The Company has elected to follow the successful efforts method of accounting for its oil and gas properties. Under this method of accounting, all property acquisition costs and costs of exploratory and development wells are capitalized when incurred. If an exploratory well does not find proved reserves, the costs of drilling the unsuccessful exploratory well are charged to expense. Exploratory dry hole costs are included in cash flows from investing activities as part of capital expenditures in the consolidated statements of cash flows. The cost of development wells, whether productive or not, is capitalized. Geological and geophysical costs and the cost of carrying and retaining unproved properties are expensed as incurred. Depreciation, depletion and amortization (“DD&A”) of capitalized costs of proved oil and gas properties is determined on a field-by-field basis using the units-of-production method based upon proved

F-7




reserves. The computation of DD&A takes into consideration restoration, dismantlement and abandonment costs and the anticipated proceeds from equipment salvage. The Company has adopted the provisions of Statement of Financial Accounting Standards (“SFAS”) No. 143, “Accounting for Asset Retirement Obligations” (“SFAS No. 143”) which provides guidance on accounting for dismantlement and abandonment costs and FASB Interpretation 47, “Accounting for Conditional Asset Retirement Obligations” (“FIN No. 47”) which provides guidance in determining estimated dismantlement and abandonment costs in situations where the method and timing of settlement are uncertain. See Note 7—Asset Retirement Obligations.

Exploration Expense

The Company accounts for exploration and development activities utilizing the successful efforts method of accounting. Exploration costs, including personnel costs, certain geological and geophysical expenses and delay rentals for oil and gas leases, are charged to expense as incurred. Exploratory drilling costs are initially capitalized, but charged to expense if and when the well is determined not to have found proved reserves in commercial quantities. The application of the successful efforts method of accounting requires managerial judgment to determine that proper classification of wells designated as developmental or exploratory is made to determine the proper accounting treatment of the costs incurred. The results from a drilling operation can take considerable time to analyze and the determination that commercial reserves have been discovered requires both judgment and industry experience. Wells may be completed that are assumed to be productive but actually deliver oil and gas in quantities insufficient to be economic. This may result in the abandonment of the wells at a later date. Wells are drilled that have targeted geologic structures that are both developmental and exploratory in nature and an allocation of costs is required to properly account for the results. The evaluation of oil and leasehold acquisition costs requires managerial judgment to estimate the fair value of these costs with reference to drilling activity in a given area.

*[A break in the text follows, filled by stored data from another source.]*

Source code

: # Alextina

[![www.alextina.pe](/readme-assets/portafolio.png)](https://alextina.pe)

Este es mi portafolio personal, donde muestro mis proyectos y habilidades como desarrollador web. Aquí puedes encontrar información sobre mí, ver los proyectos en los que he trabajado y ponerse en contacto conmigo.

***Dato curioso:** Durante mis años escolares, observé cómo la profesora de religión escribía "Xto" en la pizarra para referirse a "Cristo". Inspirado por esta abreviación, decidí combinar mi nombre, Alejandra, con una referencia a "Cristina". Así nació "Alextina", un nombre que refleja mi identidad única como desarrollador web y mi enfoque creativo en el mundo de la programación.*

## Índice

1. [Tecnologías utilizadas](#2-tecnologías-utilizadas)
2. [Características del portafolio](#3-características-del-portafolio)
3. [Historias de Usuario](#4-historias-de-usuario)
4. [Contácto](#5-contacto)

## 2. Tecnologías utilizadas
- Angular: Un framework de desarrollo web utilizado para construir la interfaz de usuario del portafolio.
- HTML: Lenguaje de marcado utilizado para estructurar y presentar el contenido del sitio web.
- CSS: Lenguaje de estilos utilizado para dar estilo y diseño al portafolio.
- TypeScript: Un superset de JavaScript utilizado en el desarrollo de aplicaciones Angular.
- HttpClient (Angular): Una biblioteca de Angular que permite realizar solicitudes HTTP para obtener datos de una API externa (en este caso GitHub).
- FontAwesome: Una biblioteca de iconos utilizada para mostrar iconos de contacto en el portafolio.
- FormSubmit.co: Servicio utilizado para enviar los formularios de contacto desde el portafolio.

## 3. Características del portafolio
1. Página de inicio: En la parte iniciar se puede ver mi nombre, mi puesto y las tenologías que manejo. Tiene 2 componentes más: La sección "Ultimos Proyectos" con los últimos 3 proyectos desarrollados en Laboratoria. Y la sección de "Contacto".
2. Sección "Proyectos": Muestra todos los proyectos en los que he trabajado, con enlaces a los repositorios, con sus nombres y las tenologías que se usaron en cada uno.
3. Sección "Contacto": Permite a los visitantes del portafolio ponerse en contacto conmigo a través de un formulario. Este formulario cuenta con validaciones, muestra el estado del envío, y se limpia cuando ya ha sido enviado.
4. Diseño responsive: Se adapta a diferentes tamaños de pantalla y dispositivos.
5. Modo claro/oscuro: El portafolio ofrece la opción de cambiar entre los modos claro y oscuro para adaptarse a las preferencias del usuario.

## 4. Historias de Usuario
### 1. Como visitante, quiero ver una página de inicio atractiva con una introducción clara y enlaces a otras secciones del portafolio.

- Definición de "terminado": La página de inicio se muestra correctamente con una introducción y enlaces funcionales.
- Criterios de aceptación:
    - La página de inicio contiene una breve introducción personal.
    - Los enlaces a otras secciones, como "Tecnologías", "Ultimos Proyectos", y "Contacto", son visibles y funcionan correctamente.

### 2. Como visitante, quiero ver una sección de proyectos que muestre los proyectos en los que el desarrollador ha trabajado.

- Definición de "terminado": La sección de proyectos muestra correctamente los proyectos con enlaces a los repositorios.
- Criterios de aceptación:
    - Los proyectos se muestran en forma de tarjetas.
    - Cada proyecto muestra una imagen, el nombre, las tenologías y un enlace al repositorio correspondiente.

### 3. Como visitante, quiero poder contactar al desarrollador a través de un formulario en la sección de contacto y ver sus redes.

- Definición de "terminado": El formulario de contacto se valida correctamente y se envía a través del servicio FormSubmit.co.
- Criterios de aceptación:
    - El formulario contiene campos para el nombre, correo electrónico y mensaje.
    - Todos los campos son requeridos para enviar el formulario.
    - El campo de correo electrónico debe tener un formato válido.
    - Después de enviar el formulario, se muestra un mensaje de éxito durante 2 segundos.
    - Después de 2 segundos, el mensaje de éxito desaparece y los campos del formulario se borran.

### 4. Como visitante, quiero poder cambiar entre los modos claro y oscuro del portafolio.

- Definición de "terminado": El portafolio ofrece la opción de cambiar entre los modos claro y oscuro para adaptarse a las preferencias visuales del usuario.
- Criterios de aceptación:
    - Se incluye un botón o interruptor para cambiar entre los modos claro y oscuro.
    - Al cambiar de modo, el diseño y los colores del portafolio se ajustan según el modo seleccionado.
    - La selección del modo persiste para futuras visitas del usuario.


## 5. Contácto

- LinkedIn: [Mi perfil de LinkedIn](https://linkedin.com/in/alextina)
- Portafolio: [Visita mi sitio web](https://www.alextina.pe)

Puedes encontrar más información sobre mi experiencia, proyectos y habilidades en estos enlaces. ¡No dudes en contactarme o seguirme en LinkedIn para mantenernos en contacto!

Impairment of Long-Lived Assets

The Company reviews its long-lived assets and other intangible assets with long lives for impairment whenever events or changes in circumstances indicate that the carrying amount of the asset may not be recovered. An impairment loss is recognized only if the carrying value of the asset is not recoverable and exceeds its fair market value. The Company estimates the fair market value of its long-lived assets using expected future discounted cash flows. See Note 5—Property, Equipment and Contracts in respect to the impairment of the TOP gas gathering system.

Stock-Based Compensation

At December 31, 2005, the Company has a stock-based employee compensation plan that includes stock options issued to employees and non-employee Directors as more fully described in Note 12—Compensation Plans. The Company has historically accounted for stock-based compensation using the intrinsic value recognition and measurement principles detailed in Accounting Principles Board Opinion No. 25, “Accounting for Stock Issued to Employees” and related interpretations. No stock-based compensation expense relating to stock options has been reflected in the Company’s statements of operations for any period presented as all options granted under the plans had an exercise price equal to the market value of the underlying common stock on the date of grant. The Company currently uses the Black-Scholes option valuation model to calculate required disclosures under SFAS No. 123, “Accounting for Stock—Based Compensation” (“SFAS No. 123”). As of January 1, 2006, the Company has adopted the provisions of SFAS No. 123R, “Share-Based Payment” (“SFAS No. 123R”). This statement requires the Company to record compensation expense associated with the fair value of stock-based compensation. As a result of the adoption of SFAS No. 123R, the Company expects to record compensation expense

F-8




associated with unvested stock options totaling $432 thousand in future periods under the modified-prospective adoption method.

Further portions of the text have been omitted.